Wanted: sherpas to guide business leaders to new heights

Leaders need sure-footed training that develops intuition and emotional intelligence

“Enrol faculty who act less as experts and more as sherpas.” Edmund Hillary Col John Hunt and Sherpa Tenzing Norgay take a last look at Mount Everest before leaving Katmandu in 1953. Photograph: AP/Photo
“Enrol faculty who act less as experts and more as sherpas.” Edmund Hillary Col John Hunt and Sherpa Tenzing Norgay take a last look at Mount Everest before leaving Katmandu in 1953. Photograph: AP/Photo

Too many business leaders today are out of touch with the employees they lead. Part of the problem: our primary method of developing leaders is antithetical to the type of leadership we need.

The vast majority of leadership programmes are set curriculums delivered through classroom-taught, rationally based, individually focused methods.

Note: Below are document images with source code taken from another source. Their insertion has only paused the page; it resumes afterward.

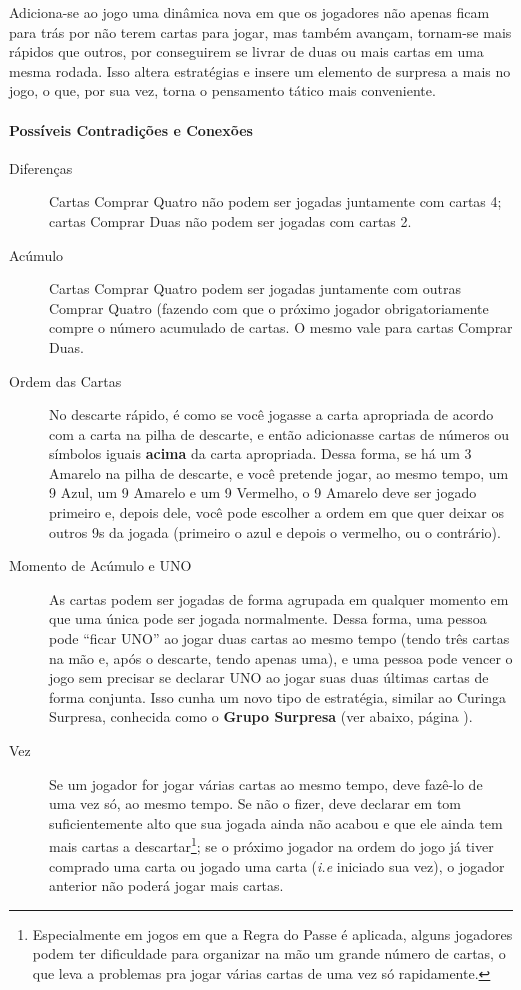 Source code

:Adiciona-se ao jogo uma dinâmica nova em que os jogadores não apenas ficam para trás por não terem cartas para jogar, mas também avançam, tornam-se mais rápidos que outros, por conseguirem se livrar de duas ou mais cartas em uma mesma rodada. Isso altera estratégias e insere um elemento de surpresa a mais no jogo, o que, por sua vez, torna o pensamento tático mais conveniente. 

\paragraph{Possíveis Contradições e Conexões}

\begin{description}
\item[Diferenças]{Cartas Comprar Quatro não podem ser jogadas juntamente com cartas 4; cartas Comprar Duas não podem ser jogadas com cartas 2.}
\item[Acúmulo]{Cartas Comprar Quatro podem ser jogadas juntamente com outras Comprar Quatro (fazendo com que o próximo jogador obrigatoriamente compre o número acumulado de cartas. O mesmo vale para cartas Comprar Duas.}
\item[Ordem das Cartas]{No descarte rápido, é como se você jogasse a carta apropriada de acordo com a carta na pilha de descarte, e então adicionasse cartas de números ou símbolos iguais \textbf{acima} da carta apropriada. Dessa forma, se há um 3 Amarelo na pilha de descarte, e você pretende jogar, ao mesmo tempo, um 9 Azul, um 9 Amarelo e um 9 Vermelho, o 9 Amarelo deve ser jogado primeiro e, depois dele, você pode escolher a ordem em que quer deixar os outros 9s da jogada (primeiro o azul e depois o vermelho, ou o contrário).}
\item[Momento de Acúmulo e UNO]{As cartas podem ser jogadas de forma agrupada em qualquer momento em que uma única pode ser jogada normalmente. Dessa forma, uma pessoa pode ``ficar UNO'' ao jogar duas cartas ao mesmo tempo (tendo três cartas na mão e, após o descarte, tendo apenas uma), e uma pessoa pode vencer o jogo sem precisar se declarar UNO ao jogar suas duas últimas cartas de forma conjunta. Isso cunha um novo tipo de estratégia, similar ao Curinga Surpresa, conhecida como o \textbf{Grupo Surpresa} (ver abaixo, página \pageref{gruposurpresa}).}
\item[Vez]{Se um jogador for jogar várias cartas ao mesmo tempo, deve fazê-lo de uma vez só, ao mesmo tempo. Se não o fizer, deve declarar em tom suficientemente alto que sua jogada ainda não acabou e que ele ainda tem mais cartas a descartar\footnote{Especialmente em jogos em que a Regra do Passe é aplicada, alguns jogadores podem ter dificuldade para organizar na mão um grande número de cartas, o que leva a problemas pra jogar várias cartas de uma vez só rapidamente.}; se o próximo jogador na ordem do jogo já tiver comprado uma carta ou jogado uma carta (\emph{i.e} iniciado sua vez), o jogador anterior não poderá jogar mais cartas.}

\end{description}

Participants are taken out of their day-to-day workplaces to be inspired by expert faculty, work on case studies, receive personal feedback and take away the latest leadership thinking (and badges for their résumés).

Yet study after study tells us the qualities that leaders in today’s world need are intuitive, dynamic, collaborative and grounded in here-and-now emotional intelligence.

The mismatch between leadership development as it exists and what leaders actually need is enormous and widening. What would work better?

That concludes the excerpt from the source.